Provided entries below:
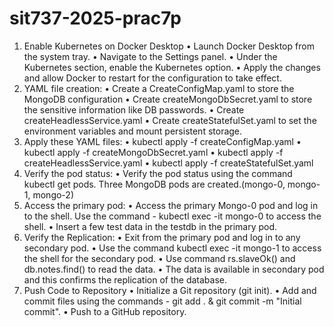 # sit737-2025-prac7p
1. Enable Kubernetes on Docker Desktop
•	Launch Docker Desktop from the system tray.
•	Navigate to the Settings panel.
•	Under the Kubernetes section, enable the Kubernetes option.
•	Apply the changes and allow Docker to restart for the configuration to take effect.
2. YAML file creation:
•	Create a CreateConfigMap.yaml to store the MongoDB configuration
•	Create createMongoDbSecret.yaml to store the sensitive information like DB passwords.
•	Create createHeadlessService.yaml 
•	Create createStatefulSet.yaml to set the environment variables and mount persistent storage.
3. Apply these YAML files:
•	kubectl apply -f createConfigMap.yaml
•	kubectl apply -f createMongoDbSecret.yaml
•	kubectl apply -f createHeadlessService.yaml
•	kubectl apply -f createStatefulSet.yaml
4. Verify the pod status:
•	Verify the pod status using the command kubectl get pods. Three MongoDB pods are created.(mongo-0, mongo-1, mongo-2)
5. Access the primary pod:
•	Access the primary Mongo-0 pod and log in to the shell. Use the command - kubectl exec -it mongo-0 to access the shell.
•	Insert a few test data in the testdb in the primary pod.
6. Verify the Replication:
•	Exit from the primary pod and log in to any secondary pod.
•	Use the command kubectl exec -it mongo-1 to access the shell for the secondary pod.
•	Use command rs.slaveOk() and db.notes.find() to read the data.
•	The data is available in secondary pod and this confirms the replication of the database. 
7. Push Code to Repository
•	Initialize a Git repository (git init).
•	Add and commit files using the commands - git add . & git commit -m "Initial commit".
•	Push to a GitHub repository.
End of Provided entries.
— Task prompt —
Each record above needs to be transcribed word for word, with its pictures omitted.

— Solution to the exercise —
 # sit737-2025-prac7p
1. Enable Kubernetes on Docker Desktop
•	Launch Docker Desktop from the system tray.
•	Navigate to the Settings panel.
•	Under the Kubernetes section, enable the Kubernetes option.
•	Apply the changes and allow Docker to restart for the configuration to take effect.
2. YAML file creation:
•	Create a CreateConfigMap.yaml to store the MongoDB configuration
•	Create createMongoDbSecret.yaml to store the sensitive information like DB passwords.
•	Create createHeadlessService.yaml 
•	Create createStatefulSet.yaml to set the environment variables and mount persistent storage.
3. Apply these YAML files:
•	kubectl apply -f createConfigMap.yaml
•	kubectl apply -f createMongoDbSecret.yaml
•	kubectl apply -f createHeadlessService.yaml
•	kubectl apply -f createStatefulSet.yaml
4. Verify the pod status:
•	Verify the pod status using the command kubectl get pods. Three MongoDB pods are created.(mongo-0, mongo-1, mongo-2)
5. Access the primary pod:
•	Access the primary Mongo-0 pod and log in to the shell. Use the command - kubectl exec -it mongo-0 to access the shell.
•	Insert a few test data in the testdb in the primary pod.
6. Verify the Replication:
•	Exit from the primary pod and log in to any secondary pod.
•	Use the command kubectl exec -it mongo-1 to access the shell for the secondary pod.
•	Use command rs.slaveOk() and db.notes.find() to read the data.
•	The data is available in secondary pod and this confirms the replication of the database. 
7. Push Code to Repository
•	Initialize a Git repository (git init).
•	Add and commit files using the commands - git add . & git commit -m "Initial commit".
•	Push to a GitHub repository.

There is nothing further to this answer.